Data to examine Block Start
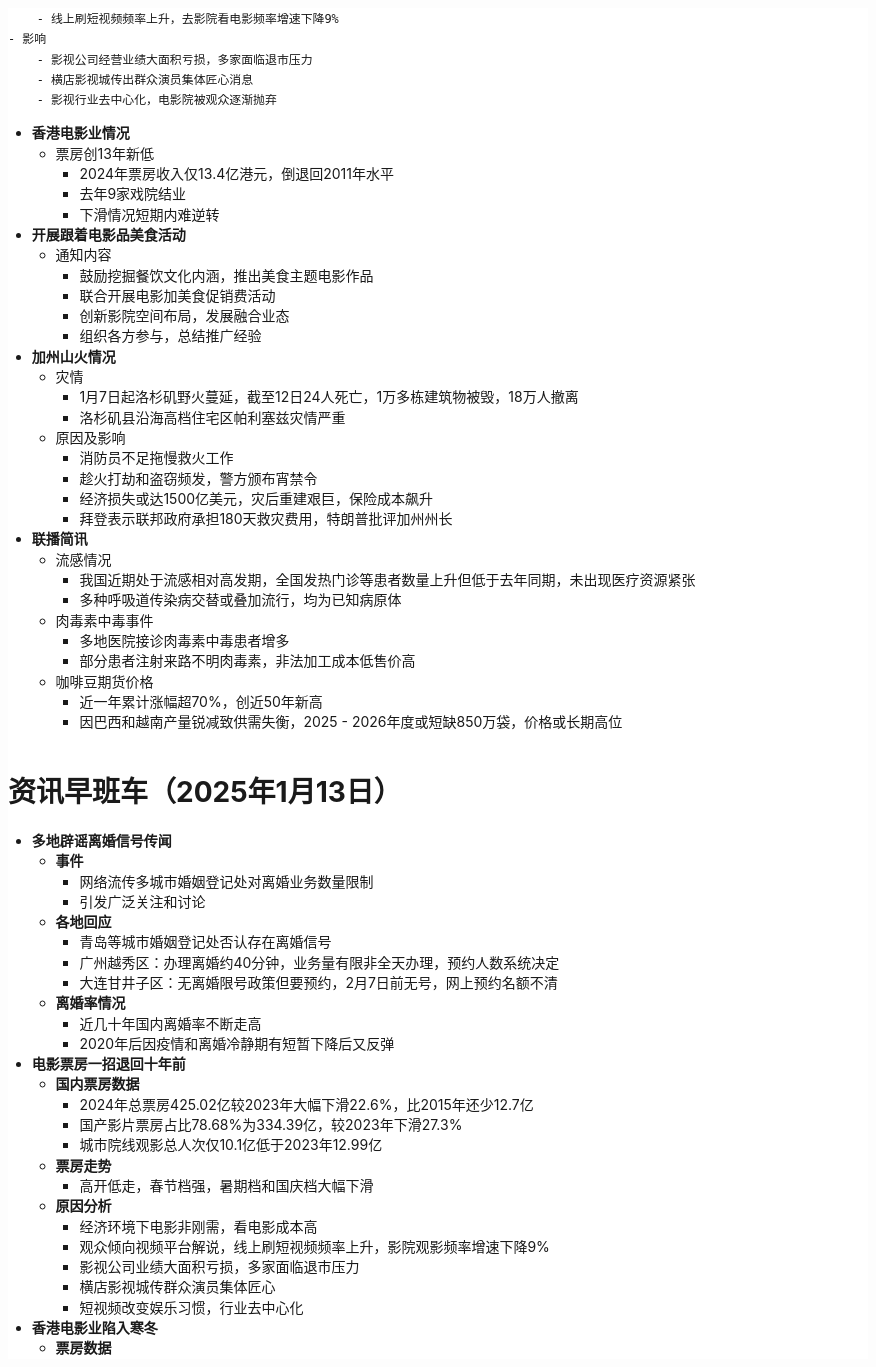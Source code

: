         - 线上刷短视频频率上升，去影院看电影频率增速下降9%
    - 影响
        - 影视公司经营业绩大面积亏损，多家面临退市压力
        - 横店影视城传出群众演员集体匠心消息
        - 影视行业去中心化，电影院被观众逐渐抛弃
- **香港电影业情况**
    - 票房创13年新低
        - 2024年票房收入仅13.4亿港元，倒退回2011年水平
        - 去年9家戏院结业
        - 下滑情况短期内难逆转
- **开展跟着电影品美食活动**
    - 通知内容
        - 鼓励挖掘餐饮文化内涵，推出美食主题电影作品
        - 联合开展电影加美食促销费活动
        - 创新影院空间布局，发展融合业态
        - 组织各方参与，总结推广经验
- **加州山火情况**
    - 灾情
        - 1月7日起洛杉矶野火蔓延，截至12日24人死亡，1万多栋建筑物被毁，18万人撤离
        - 洛杉矶县沿海高档住宅区帕利塞兹灾情严重
    - 原因及影响
        - 消防员不足拖慢救火工作
        - 趁火打劫和盗窃频发，警方颁布宵禁令
        - 经济损失或达1500亿美元，灾后重建艰巨，保险成本飙升
        - 拜登表示联邦政府承担180天救灾费用，特朗普批评加州州长
- **联播简讯**
    - 流感情况
        - 我国近期处于流感相对高发期，全国发热门诊等患者数量上升但低于去年同期，未出现医疗资源紧张
        - 多种呼吸道传染病交替或叠加流行，均为已知病原体
    - 肉毒素中毒事件
        - 多地医院接诊肉毒素中毒患者增多
        - 部分患者注射来路不明肉毒素，非法加工成本低售价高
    - 咖啡豆期货价格
        - 近一年累计涨幅超70%，创近50年新高
        - 因巴西和越南产量锐减致供需失衡，2025 - 2026年度或短缺850万袋，价格或长期高位
# **资讯早班车（2025年1月13日）**
  - **多地辟谣离婚信号传闻**
    - **事件**
      - 网络流传多城市婚姻登记处对离婚业务数量限制
      - 引发广泛关注和讨论
    - **各地回应**
      - 青岛等城市婚姻登记处否认存在离婚信号
      - 广州越秀区：办理离婚约40分钟，业务量有限非全天办理，预约人数系统决定
      - 大连甘井子区：无离婚限号政策但要预约，2月7日前无号，网上预约名额不清
    - **离婚率情况**
      - 近几十年国内离婚率不断走高
      - 2020年后因疫情和离婚冷静期有短暂下降后又反弹
  - **电影票房一招退回十年前**
    - **国内票房数据**
      - 2024年总票房425.02亿较2023年大幅下滑22.6%，比2015年还少12.7亿
      - 国产影片票房占比78.68%为334.39亿，较2023年下滑27.3%
      - 城市院线观影总人次仅10.1亿低于2023年12.99亿
    - **票房走势**
      - 高开低走，春节档强，暑期档和国庆档大幅下滑
    - **原因分析**
      - 经济环境下电影非刚需，看电影成本高
      - 观众倾向视频平台解说，线上刷短视频频率上升，影院观影频率增速下降9%
      - 影视公司业绩大面积亏损，多家面临退市压力
      - 横店影视城传群众演员集体匠心
      - 短视频改变娱乐习惯，行业去中心化
  - **香港电影业陷入寒冬**
    - **票房数据**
Data to examine Block End
◆ **Aim of the exercise**
Go through the data, and copy each line in which the word "线上刷短视频频率上升" appears.

◆ **Output below**
:         - 线上刷短视频频率上升，去影院看电影频率增速下降9%
      - 观众倾向视频平台解说，线上刷短视频频率上升，影院观影频率增速下降9%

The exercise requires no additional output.